For the entries below, print exactly the lines between the line holding "Chinese + English |" and the line holding "sistemas operacionais Linux.", inclusive, and nothing else.
▬▬▬▬▬▬
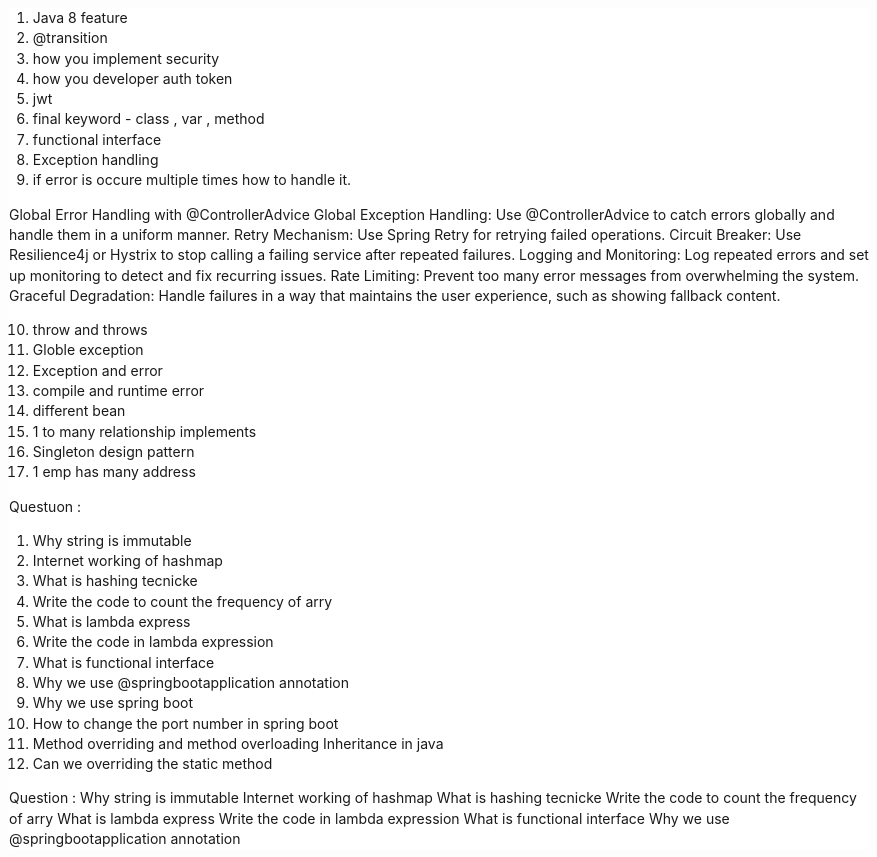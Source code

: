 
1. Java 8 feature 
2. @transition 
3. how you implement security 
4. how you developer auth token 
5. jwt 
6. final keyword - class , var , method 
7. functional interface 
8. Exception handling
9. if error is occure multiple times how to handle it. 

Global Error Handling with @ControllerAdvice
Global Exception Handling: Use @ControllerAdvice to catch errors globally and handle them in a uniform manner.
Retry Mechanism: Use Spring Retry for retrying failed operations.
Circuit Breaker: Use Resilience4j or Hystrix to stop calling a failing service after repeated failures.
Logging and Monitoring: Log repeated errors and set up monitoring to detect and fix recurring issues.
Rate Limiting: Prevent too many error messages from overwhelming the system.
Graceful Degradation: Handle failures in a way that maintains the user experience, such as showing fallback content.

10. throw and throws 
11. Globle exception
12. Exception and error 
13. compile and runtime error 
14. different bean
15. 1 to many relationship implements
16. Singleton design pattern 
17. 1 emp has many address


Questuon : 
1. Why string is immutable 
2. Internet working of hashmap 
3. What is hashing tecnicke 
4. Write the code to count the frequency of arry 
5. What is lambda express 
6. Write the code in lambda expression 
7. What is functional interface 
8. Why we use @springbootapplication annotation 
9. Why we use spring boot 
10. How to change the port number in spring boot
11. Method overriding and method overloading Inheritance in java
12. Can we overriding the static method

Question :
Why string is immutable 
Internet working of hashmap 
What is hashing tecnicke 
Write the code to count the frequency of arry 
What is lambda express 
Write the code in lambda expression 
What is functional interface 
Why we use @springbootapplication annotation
▬▬▬▬▬▬
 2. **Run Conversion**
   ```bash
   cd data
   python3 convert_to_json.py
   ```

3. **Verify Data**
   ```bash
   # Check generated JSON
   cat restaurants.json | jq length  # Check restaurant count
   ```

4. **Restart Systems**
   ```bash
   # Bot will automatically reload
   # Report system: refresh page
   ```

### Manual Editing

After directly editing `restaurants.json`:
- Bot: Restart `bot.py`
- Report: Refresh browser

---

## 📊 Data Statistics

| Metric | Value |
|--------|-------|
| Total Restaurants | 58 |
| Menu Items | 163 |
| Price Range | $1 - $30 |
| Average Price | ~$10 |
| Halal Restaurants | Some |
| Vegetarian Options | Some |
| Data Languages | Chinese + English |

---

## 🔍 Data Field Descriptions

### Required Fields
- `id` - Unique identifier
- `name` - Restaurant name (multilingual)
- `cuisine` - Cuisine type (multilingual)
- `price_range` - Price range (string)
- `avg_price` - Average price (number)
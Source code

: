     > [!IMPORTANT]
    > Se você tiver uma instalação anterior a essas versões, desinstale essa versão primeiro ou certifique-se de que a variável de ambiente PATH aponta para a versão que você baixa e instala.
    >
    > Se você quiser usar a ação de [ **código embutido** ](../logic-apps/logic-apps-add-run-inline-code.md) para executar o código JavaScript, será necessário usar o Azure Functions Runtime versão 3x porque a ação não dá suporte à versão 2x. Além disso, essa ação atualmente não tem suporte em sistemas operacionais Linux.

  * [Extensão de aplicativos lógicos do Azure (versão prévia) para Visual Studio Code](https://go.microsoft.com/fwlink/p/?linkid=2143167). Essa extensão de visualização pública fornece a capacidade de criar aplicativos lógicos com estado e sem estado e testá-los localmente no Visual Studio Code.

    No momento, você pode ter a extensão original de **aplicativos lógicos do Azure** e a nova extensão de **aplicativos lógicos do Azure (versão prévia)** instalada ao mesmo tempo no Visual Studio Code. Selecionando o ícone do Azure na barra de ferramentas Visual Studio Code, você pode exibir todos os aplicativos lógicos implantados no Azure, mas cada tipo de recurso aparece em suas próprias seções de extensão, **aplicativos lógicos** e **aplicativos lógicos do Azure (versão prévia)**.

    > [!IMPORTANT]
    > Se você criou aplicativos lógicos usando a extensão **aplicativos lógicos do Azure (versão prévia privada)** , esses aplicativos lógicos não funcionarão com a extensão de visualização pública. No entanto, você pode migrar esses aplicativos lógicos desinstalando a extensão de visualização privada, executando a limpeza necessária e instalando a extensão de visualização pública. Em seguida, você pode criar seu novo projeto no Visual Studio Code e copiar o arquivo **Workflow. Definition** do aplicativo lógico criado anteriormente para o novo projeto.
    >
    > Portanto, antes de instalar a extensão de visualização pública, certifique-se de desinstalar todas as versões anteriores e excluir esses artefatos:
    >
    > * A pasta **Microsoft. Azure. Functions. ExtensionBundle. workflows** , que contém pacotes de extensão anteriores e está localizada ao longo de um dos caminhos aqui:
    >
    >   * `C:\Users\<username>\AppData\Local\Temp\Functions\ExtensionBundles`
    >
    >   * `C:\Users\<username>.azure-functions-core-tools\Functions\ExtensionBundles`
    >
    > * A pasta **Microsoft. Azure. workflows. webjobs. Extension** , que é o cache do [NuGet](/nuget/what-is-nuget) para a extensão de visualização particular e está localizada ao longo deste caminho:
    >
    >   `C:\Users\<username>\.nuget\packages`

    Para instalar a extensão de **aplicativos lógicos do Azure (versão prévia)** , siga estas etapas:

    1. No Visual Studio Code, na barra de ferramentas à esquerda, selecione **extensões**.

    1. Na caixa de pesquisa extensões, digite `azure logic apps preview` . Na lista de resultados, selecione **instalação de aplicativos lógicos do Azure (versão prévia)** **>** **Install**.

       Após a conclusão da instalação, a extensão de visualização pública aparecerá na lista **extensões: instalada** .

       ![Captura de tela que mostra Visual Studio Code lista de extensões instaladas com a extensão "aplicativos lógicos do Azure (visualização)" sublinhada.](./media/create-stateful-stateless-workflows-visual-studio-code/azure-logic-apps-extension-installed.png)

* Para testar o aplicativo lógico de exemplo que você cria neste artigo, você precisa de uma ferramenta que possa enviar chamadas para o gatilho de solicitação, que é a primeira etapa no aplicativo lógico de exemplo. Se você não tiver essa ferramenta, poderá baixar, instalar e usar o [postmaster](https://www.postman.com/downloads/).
▬▬▬▬▬▬
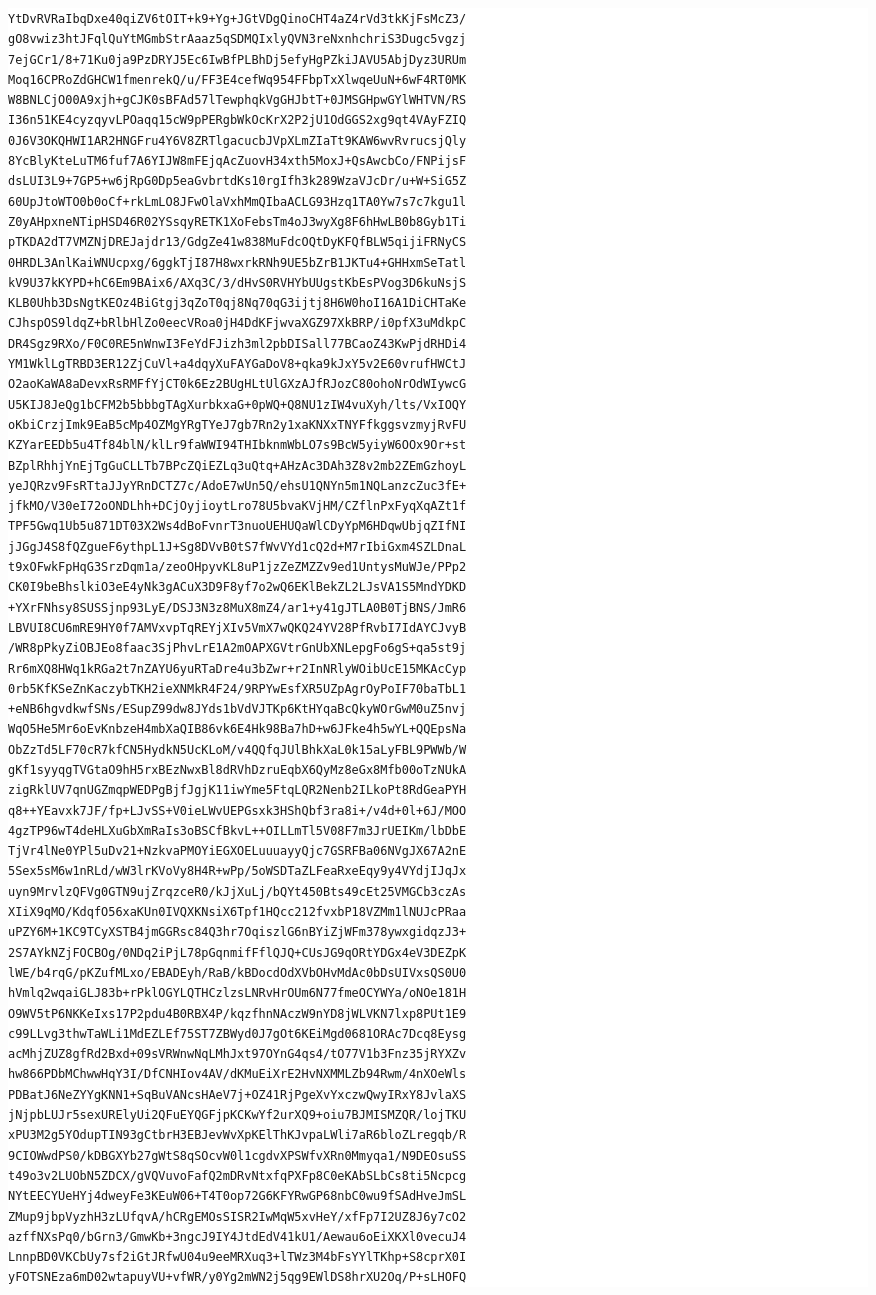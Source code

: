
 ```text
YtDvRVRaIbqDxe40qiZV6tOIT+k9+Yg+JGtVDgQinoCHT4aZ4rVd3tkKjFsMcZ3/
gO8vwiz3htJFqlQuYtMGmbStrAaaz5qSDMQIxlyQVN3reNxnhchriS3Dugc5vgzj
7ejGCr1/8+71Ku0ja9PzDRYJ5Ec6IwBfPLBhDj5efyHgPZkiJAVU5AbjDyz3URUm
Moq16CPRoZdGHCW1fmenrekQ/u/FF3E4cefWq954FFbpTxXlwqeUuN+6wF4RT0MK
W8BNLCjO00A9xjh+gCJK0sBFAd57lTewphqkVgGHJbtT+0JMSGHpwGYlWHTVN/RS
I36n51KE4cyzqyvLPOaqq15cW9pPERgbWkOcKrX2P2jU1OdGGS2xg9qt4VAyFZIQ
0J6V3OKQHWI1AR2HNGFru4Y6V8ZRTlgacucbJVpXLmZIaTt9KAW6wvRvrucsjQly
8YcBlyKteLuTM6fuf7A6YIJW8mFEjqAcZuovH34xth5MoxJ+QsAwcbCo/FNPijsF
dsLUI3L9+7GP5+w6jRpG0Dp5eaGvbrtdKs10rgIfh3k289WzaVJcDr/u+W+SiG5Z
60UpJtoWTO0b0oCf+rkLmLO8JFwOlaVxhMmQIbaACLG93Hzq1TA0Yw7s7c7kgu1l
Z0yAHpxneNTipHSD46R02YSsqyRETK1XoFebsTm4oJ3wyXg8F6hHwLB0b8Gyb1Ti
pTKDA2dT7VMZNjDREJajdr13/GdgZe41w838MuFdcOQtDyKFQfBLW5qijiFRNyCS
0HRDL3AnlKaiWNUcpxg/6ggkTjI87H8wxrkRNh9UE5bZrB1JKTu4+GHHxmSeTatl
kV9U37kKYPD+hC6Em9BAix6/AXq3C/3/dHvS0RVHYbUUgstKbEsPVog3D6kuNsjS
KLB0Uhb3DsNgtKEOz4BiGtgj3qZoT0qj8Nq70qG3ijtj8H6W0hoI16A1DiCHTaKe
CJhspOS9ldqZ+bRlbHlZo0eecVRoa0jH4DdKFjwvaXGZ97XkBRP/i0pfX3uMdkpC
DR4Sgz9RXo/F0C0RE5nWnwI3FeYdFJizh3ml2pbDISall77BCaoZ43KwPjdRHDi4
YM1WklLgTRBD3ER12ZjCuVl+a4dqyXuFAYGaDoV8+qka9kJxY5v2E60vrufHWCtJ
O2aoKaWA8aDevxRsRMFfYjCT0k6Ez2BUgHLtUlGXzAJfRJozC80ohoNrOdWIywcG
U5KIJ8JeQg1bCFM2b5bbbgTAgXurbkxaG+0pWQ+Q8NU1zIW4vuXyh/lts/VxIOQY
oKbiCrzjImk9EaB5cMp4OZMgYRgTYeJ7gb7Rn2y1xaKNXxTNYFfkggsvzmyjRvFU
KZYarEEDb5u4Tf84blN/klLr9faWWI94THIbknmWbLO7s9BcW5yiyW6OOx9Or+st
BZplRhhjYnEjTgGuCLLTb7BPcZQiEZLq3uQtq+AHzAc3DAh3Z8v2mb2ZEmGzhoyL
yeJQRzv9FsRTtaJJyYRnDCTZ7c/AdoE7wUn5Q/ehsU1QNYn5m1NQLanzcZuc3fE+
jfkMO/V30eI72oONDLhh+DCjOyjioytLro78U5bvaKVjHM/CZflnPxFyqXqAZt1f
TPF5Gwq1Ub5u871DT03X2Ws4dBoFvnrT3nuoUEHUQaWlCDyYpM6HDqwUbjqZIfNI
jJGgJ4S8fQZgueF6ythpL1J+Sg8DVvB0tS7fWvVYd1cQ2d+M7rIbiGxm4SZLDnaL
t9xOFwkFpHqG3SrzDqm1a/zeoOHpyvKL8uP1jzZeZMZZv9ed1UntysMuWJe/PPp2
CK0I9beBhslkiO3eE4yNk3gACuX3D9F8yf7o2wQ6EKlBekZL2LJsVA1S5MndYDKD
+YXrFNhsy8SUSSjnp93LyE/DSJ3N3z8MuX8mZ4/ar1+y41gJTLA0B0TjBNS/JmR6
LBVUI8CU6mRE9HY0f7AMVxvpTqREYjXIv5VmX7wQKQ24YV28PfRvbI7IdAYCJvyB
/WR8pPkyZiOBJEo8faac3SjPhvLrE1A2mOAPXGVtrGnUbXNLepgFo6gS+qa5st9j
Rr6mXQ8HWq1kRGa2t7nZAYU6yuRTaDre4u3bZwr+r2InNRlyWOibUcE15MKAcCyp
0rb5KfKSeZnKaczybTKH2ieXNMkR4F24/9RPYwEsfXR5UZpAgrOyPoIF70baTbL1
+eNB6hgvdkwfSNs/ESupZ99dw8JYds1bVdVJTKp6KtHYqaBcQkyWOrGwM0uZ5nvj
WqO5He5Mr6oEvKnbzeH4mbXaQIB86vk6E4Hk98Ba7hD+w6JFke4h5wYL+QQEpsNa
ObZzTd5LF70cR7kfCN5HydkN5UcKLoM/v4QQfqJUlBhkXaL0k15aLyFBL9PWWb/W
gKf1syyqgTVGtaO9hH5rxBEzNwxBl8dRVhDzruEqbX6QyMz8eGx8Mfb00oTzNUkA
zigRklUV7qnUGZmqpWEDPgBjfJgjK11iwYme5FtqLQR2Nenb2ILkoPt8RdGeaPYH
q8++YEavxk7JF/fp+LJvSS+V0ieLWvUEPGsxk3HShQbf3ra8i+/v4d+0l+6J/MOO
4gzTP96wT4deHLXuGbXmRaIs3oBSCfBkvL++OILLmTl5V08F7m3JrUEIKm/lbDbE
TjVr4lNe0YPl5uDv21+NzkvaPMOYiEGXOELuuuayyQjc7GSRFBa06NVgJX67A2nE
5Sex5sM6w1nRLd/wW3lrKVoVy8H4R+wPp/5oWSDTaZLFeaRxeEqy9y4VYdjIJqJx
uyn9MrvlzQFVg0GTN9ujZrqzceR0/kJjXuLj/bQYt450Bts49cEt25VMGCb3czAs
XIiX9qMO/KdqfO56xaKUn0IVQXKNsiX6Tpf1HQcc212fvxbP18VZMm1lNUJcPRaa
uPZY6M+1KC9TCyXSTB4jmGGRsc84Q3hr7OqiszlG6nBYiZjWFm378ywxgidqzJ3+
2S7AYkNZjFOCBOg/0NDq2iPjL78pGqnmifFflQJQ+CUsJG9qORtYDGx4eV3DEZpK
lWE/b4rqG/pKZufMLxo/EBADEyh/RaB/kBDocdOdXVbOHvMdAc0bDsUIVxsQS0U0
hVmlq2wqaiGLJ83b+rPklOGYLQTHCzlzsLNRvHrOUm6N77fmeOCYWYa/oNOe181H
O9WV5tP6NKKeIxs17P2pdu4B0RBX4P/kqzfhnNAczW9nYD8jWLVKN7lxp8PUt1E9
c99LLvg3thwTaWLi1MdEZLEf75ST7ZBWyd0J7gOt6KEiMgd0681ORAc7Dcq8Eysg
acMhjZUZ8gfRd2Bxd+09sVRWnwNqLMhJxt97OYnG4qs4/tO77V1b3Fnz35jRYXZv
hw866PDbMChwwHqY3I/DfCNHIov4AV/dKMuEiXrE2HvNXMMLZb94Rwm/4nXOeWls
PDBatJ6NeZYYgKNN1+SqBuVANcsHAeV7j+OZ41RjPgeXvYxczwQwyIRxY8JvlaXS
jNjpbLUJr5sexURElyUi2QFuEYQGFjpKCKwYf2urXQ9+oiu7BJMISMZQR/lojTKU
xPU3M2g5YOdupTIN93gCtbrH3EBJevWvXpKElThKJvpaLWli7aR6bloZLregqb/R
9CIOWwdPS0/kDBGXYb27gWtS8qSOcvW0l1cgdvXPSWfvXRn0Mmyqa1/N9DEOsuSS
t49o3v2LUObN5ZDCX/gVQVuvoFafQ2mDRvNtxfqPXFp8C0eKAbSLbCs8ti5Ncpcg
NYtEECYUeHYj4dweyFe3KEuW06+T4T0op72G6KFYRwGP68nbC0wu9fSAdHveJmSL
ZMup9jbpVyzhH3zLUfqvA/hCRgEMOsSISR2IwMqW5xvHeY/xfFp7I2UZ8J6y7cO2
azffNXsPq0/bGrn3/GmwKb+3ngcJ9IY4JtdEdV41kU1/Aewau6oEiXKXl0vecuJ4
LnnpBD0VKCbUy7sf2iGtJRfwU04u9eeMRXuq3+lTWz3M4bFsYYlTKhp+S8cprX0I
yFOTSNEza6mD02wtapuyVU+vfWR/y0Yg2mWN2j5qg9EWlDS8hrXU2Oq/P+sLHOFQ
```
▬▬▬▬▬▬
→ **Your response**:
| Data Languages | Chinese + English |

---

## 🔍 Data Field Descriptions

### Required Fields
- `id` - Unique identifier
- `name` - Restaurant name (multilingual)
- `cuisine` - Cuisine type (multilingual)
- `price_range` - Price range (string)
- `avg_price` - Average price (number)
Source code

:     > [!IMPORTANT]
    > Se você tiver uma instalação anterior a essas versões, desinstale essa versão primeiro ou certifique-se de que a variável de ambiente PATH aponta para a versão que você baixa e instala.
    >
    > Se você quiser usar a ação de [ **código embutido** ](../logic-apps/logic-apps-add-run-inline-code.md) para executar o código JavaScript, será necessário usar o Azure Functions Runtime versão 3x porque a ação não dá suporte à versão 2x. Além disso, essa ação atualmente não tem suporte em sistemas operacionais Linux.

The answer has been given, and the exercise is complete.